=== Section Start ===

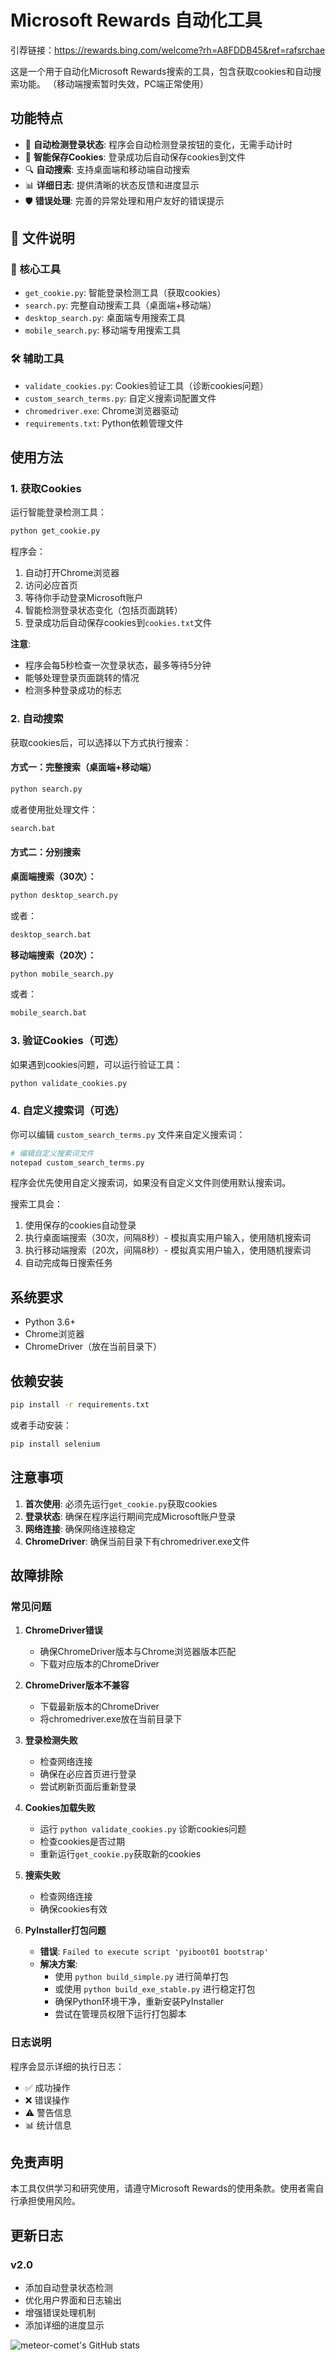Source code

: # Microsoft Rewards 自动化工具
引荐链接：https://rewards.bing.com/welcome?rh=A8FDDB45&ref=rafsrchae

这是一个用于自动化Microsoft Rewards搜索的工具，包含获取cookies和自动搜索功能。
（移动端搜索暂时失效，PC端正常使用）

## 功能特点

- 🔐 **自动检测登录状态**: 程序会自动检测登录按钮的变化，无需手动计时
- 🍪 **智能保存Cookies**: 登录成功后自动保存cookies到文件
- 🔍 **自动搜索**: 支持桌面端和移动端自动搜索
- 📊 **详细日志**: 提供清晰的状态反馈和进度显示
- 🛡️ **错误处理**: 完善的异常处理和用户友好的错误提示

## 📁 文件说明

### 🔧 核心工具
- `get_cookie.py`: 智能登录检测工具（获取cookies）
- `search.py`: 完整自动搜索工具（桌面端+移动端）
- `desktop_search.py`: 桌面端专用搜索工具
- `mobile_search.py`: 移动端专用搜索工具


### 🛠️ 辅助工具
- `validate_cookies.py`: Cookies验证工具（诊断cookies问题）
- `custom_search_terms.py`: 自定义搜索词配置文件
- `chromedriver.exe`: Chrome浏览器驱动
- `requirements.txt`: Python依赖管理文件

## 使用方法

### 1. 获取Cookies

运行智能登录检测工具：

```bash
python get_cookie.py
```

程序会：
1. 自动打开Chrome浏览器
2. 访问必应首页
3. 等待你手动登录Microsoft账户
4. 智能检测登录状态变化（包括页面跳转）
5. 登录成功后自动保存cookies到`cookies.txt`文件

**注意**: 
- 程序会每5秒检查一次登录状态，最多等待5分钟
- 能够处理登录页面跳转的情况
- 检测多种登录成功的标志

### 2. 自动搜索

获取cookies后，可以选择以下方式执行搜索：

#### 方式一：完整搜索（桌面端+移动端）
```bash
python search.py
```
或者使用批处理文件：
```bash
search.bat
```

#### 方式二：分别搜索

**桌面端搜索（30次）：**
```bash
python desktop_search.py
```
或者：
```bash
desktop_search.bat
```

**移动端搜索（20次）：**
```bash
python mobile_search.py
```
或者：
```bash
mobile_search.bat
```

### 3. 验证Cookies（可选）

如果遇到cookies问题，可以运行验证工具：

```bash
python validate_cookies.py
```

### 4. 自定义搜索词（可选）

你可以编辑 `custom_search_terms.py` 文件来自定义搜索词：

```bash
# 编辑自定义搜索词文件
notepad custom_search_terms.py
```

程序会优先使用自定义搜索词，如果没有自定义文件则使用默认搜索词。





搜索工具会：
1. 使用保存的cookies自动登录
2. 执行桌面端搜索（30次，间隔8秒）- 模拟真实用户输入，使用随机搜索词
3. 执行移动端搜索（20次，间隔8秒）- 模拟真实用户输入，使用随机搜索词
4. 自动完成每日搜索任务

## 系统要求

- Python 3.6+
- Chrome浏览器
- ChromeDriver（放在当前目录下）

## 依赖安装

```bash
pip install -r requirements.txt
```

或者手动安装：

```bash
pip install selenium
```

## 注意事项

1. **首次使用**: 必须先运行`get_cookie.py`获取cookies
2. **登录状态**: 确保在程序运行期间完成Microsoft账户登录
3. **网络连接**: 确保网络连接稳定
4. **ChromeDriver**: 确保当前目录下有chromedriver.exe文件

## 故障排除

### 常见问题

1. **ChromeDriver错误**
   - 确保ChromeDriver版本与Chrome浏览器版本匹配
   - 下载对应版本的ChromeDriver

2. **ChromeDriver版本不兼容**
   - 下载最新版本的ChromeDriver
   - 将chromedriver.exe放在当前目录下

3. **登录检测失败**
   - 检查网络连接
   - 确保在必应首页进行登录
   - 尝试刷新页面后重新登录

4. **Cookies加载失败**
   - 运行 `python validate_cookies.py` 诊断cookies问题
   - 检查cookies是否过期
   - 重新运行`get_cookie.py`获取新的cookies

5. **搜索失败**
   - 检查网络连接
   - 确保cookies有效

6. **PyInstaller打包问题**
   - **错误**: `Failed to execute script 'pyiboot01 bootstrap'`
   - **解决方案**: 
     - 使用 `python build_simple.py` 进行简单打包
     - 或使用 `python build_exe_stable.py` 进行稳定打包
     - 确保Python环境干净，重新安装PyInstaller
     - 尝试在管理员权限下运行打包脚本

### 日志说明

程序会显示详细的执行日志：
- ✅ 成功操作
- ❌ 错误操作
- ⚠️ 警告信息
- 📊 统计信息

## 免责声明

本工具仅供学习和研究使用，请遵守Microsoft Rewards的使用条款。使用者需自行承担使用风险。

## 更新日志

### v2.0
- 添加自动登录状态检测
- 优化用户界面和日志输出
- 增强错误处理机制
- 添加详细的进度显示


![meteor-comet's GitHub stats](https://github-readme-stats.vercel.app/api?username=meteor-comet&show_icons=true&theme=radical)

=== Section End ===

Exercise objective =>
The records above need to be copied exactly, with the pictures left out.

Reply to the exercise =>
Source code

: # Microsoft Rewards 自动化工具
引荐链接：https://rewards.bing.com/welcome?rh=A8FDDB45&ref=rafsrchae

这是一个用于自动化Microsoft Rewards搜索的工具，包含获取cookies和自动搜索功能。
（移动端搜索暂时失效，PC端正常使用）

## 功能特点

- 🔐 **自动检测登录状态**: 程序会自动检测登录按钮的变化，无需手动计时
- 🍪 **智能保存Cookies**: 登录成功后自动保存cookies到文件
- 🔍 **自动搜索**: 支持桌面端和移动端自动搜索
- 📊 **详细日志**: 提供清晰的状态反馈和进度显示
- 🛡️ **错误处理**: 完善的异常处理和用户友好的错误提示

## 📁 文件说明

### 🔧 核心工具
- `get_cookie.py`: 智能登录检测工具（获取cookies）
- `search.py`: 完整自动搜索工具（桌面端+移动端）
- `desktop_search.py`: 桌面端专用搜索工具
- `mobile_search.py`: 移动端专用搜索工具


### 🛠️ 辅助工具
- `validate_cookies.py`: Cookies验证工具（诊断cookies问题）
- `custom_search_terms.py`: 自定义搜索词配置文件
- `chromedriver.exe`: Chrome浏览器驱动
- `requirements.txt`: Python依赖管理文件

## 使用方法

### 1. 获取Cookies

运行智能登录检测工具：

```bash
python get_cookie.py
```

程序会：
1. 自动打开Chrome浏览器
2. 访问必应首页
3. 等待你手动登录Microsoft账户
4. 智能检测登录状态变化（包括页面跳转）
5. 登录成功后自动保存cookies到`cookies.txt`文件

**注意**: 
- 程序会每5秒检查一次登录状态，最多等待5分钟
- 能够处理登录页面跳转的情况
- 检测多种登录成功的标志

### 2. 自动搜索

获取cookies后，可以选择以下方式执行搜索：

#### 方式一：完整搜索（桌面端+移动端）
```bash
python search.py
```
或者使用批处理文件：
```bash
search.bat
```

#### 方式二：分别搜索

**桌面端搜索（30次）：**
```bash
python desktop_search.py
```
或者：
```bash
desktop_search.bat
```

**移动端搜索（20次）：**
```bash
python mobile_search.py
```
或者：
```bash
mobile_search.bat
```

### 3. 验证Cookies（可选）

如果遇到cookies问题，可以运行验证工具：

```bash
python validate_cookies.py
```

### 4. 自定义搜索词（可选）

你可以编辑 `custom_search_terms.py` 文件来自定义搜索词：

```bash
# 编辑自定义搜索词文件
notepad custom_search_terms.py
```

程序会优先使用自定义搜索词，如果没有自定义文件则使用默认搜索词。





搜索工具会：
1. 使用保存的cookies自动登录
2. 执行桌面端搜索（30次，间隔8秒）- 模拟真实用户输入，使用随机搜索词
3. 执行移动端搜索（20次，间隔8秒）- 模拟真实用户输入，使用随机搜索词
4. 自动完成每日搜索任务

## 系统要求

- Python 3.6+
- Chrome浏览器
- ChromeDriver（放在当前目录下）

## 依赖安装

```bash
pip install -r requirements.txt
```

或者手动安装：

```bash
pip install selenium
```

## 注意事项

1. **首次使用**: 必须先运行`get_cookie.py`获取cookies
2. **登录状态**: 确保在程序运行期间完成Microsoft账户登录
3. **网络连接**: 确保网络连接稳定
4. **ChromeDriver**: 确保当前目录下有chromedriver.exe文件

## 故障排除

### 常见问题

1. **ChromeDriver错误**
   - 确保ChromeDriver版本与Chrome浏览器版本匹配
   - 下载对应版本的ChromeDriver

2. **ChromeDriver版本不兼容**
   - 下载最新版本的ChromeDriver
   - 将chromedriver.exe放在当前目录下

3. **登录检测失败**
   - 检查网络连接
   - 确保在必应首页进行登录
   - 尝试刷新页面后重新登录

4. **Cookies加载失败**
   - 运行 `python validate_cookies.py` 诊断cookies问题
   - 检查cookies是否过期
   - 重新运行`get_cookie.py`获取新的cookies

5. **搜索失败**
   - 检查网络连接
   - 确保cookies有效

6. **PyInstaller打包问题**
   - **错误**: `Failed to execute script 'pyiboot01 bootstrap'`
   - **解决方案**: 
     - 使用 `python build_simple.py` 进行简单打包
     - 或使用 `python build_exe_stable.py` 进行稳定打包
     - 确保Python环境干净，重新安装PyInstaller
     - 尝试在管理员权限下运行打包脚本

### 日志说明

程序会显示详细的执行日志：
- ✅ 成功操作
- ❌ 错误操作
- ⚠️ 警告信息
- 📊 统计信息

## 免责声明

本工具仅供学习和研究使用，请遵守Microsoft Rewards的使用条款。使用者需自行承担使用风险。

## 更新日志

### v2.0
- 添加自动登录状态检测
- 优化用户界面和日志输出
- 增强错误处理机制
- 添加详细的进度显示


![meteor-comet's GitHub stats](https://github-readme-stats.vercel.app/api?username=meteor-comet&show_icons=true&theme=radical)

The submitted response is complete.